* **TASK ITEM**
Sort through the data and copy the lines holding the word "where".

* **DATA PROVIDED**

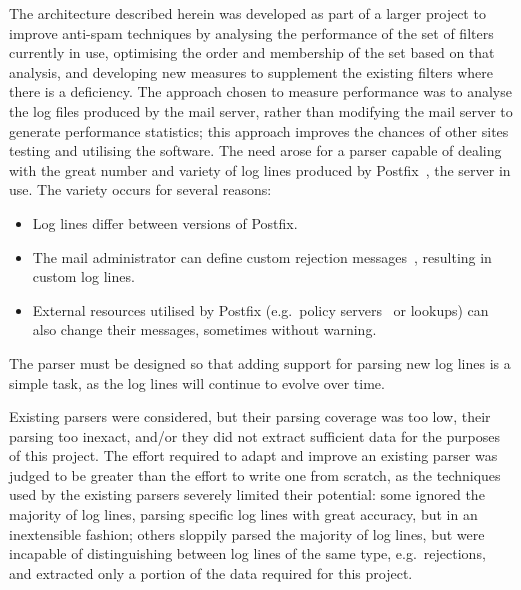 \documentclass[draft]{svmult}
\begin{document}
The architecture described herein was developed as part of a larger project
to improve anti-spam techniques by analysing the performance of the set of
filters currently in use, optimising the order and membership of the set
based on that analysis, and developing new measures to supplement the
existing filters where there is a deficiency.  The approach chosen to
measure performance was to analyse the log files produced by the mail
server, rather than modifying the mail server to generate performance
statistics; this approach improves the chances of other sites testing and
utilising the software.  The need arose for a parser capable of dealing
with the great number and variety of log lines produced by
Postfix~\cite{postfix}, the \SMTP{} server in use.  The variety occurs for
several reasons:

\begin{itemize}

    \item Log lines differ between versions of Postfix.
        
    \item The mail administrator can define custom rejection
        messages~\cite{postfix-lookup-tables, smtpd_access_readme,
        smtpd_per_user_control}, resulting in custom log lines.

    \item External resources utilised by Postfix (e.g.\ policy
        servers~\cite{policy-servers} or \DNSBL{} lookups) can also change
        their messages, sometimes without warning.

\end{itemize}

The parser must be designed so that adding support for parsing new log
lines is a simple task, as the log lines will continue to evolve over time.

Existing parsers were considered, but their parsing coverage was too low,
their parsing too inexact, and/or they did not extract sufficient data for
the purposes of this project.  The effort required to adapt and improve an
existing parser was judged to be greater than the effort to write one from
scratch, as the techniques used by the existing parsers severely limited
their potential: some ignored the majority of log lines, parsing specific
log lines with great accuracy, but in an inextensible fashion; others
sloppily parsed the majority of log lines, but were incapable of
distinguishing between log lines of the same type, e.g.\ rejections, and
extracted only a portion of the data required for this project.
\end{document}
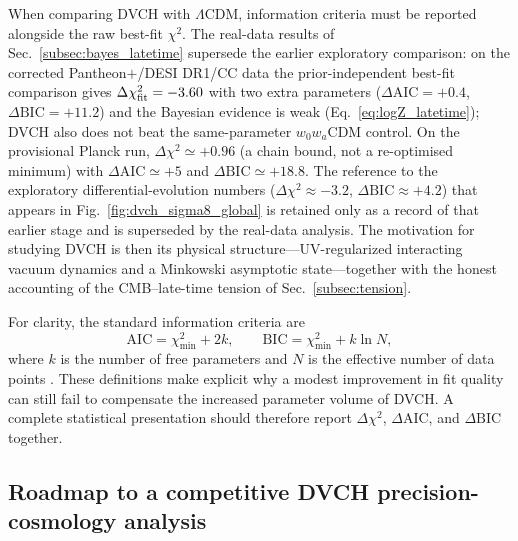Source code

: \documentclass[pdflatex,sn-mathphys-num]{sn-jnl}%
\begin{document}
When comparing DVCH with $\Lambda$CDM, information criteria must be reported
alongside the raw best-fit $\chi^2$. The real-data results of
Sec.~\ref{subsec:bayes_latetime} supersede the earlier exploratory
comparison: on the corrected Pantheon$+$/DESI DR1/CC data the
prior-independent best-fit comparison gives
$\Delta\chi^2_{\rm fit}=-3.60$ with two extra parameters
($\Delta\mathrm{AIC}=+0.4$, $\Delta\mathrm{BIC}=+11.2$) and the Bayesian
evidence is weak (Eq.~\ref{eq:logZ_latetime}); DVCH also does not beat the
same-parameter $w_0w_a$CDM control. On the provisional Planck run,
$\Delta\chi^2\simeq+0.96$ (a chain bound, not a re-optimised minimum) with
$\Delta\mathrm{AIC}\simeq+5$ and $\Delta\mathrm{BIC}\simeq+18.8$. The
reference to the exploratory differential-evolution numbers
($\Delta\chi^2\approx-3.2$, $\Delta\mathrm{BIC}\approx+4.2$) that appears in
Fig.~\ref{fig:dvch_sigma8_global} is retained only as a record of that earlier
stage and is superseded by the real-data analysis. The motivation for studying
DVCH is then its physical structure---UV-regularized interacting vacuum
dynamics and a Minkowski asymptotic state---together with the honest accounting of the
CMB--late-time tension of Sec.~\ref{subsec:tension}.

For clarity, the standard information criteria are
\begin{equation}
\mathrm{AIC}=\chi^2_{\min}+2k,
\qquad
\mathrm{BIC}=\chi^2_{\min}+k\ln N,
\end{equation}
where $k$ is the number of free parameters and $N$ is the effective number of
data points \cite{Akaike:1974,Schwarz:1978}. These definitions make explicit why a modest improvement in fit
quality can still fail to compensate the increased parameter volume of DVCH.
A complete statistical presentation should therefore report
$\Delta\chi^2$, $\Delta\mathrm{AIC}$, and $\Delta\mathrm{BIC}$ together.

\subsection{Roadmap to a competitive DVCH precision-cosmology analysis}
\label{subsec:dvch_precision_roadmap}
\end{document}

* **ANSWER TO THE PROBLEM**
existing filters where there is a deficiency.  The approach chosen to
where $k$ is the number of free parameters and $N$ is the effective number of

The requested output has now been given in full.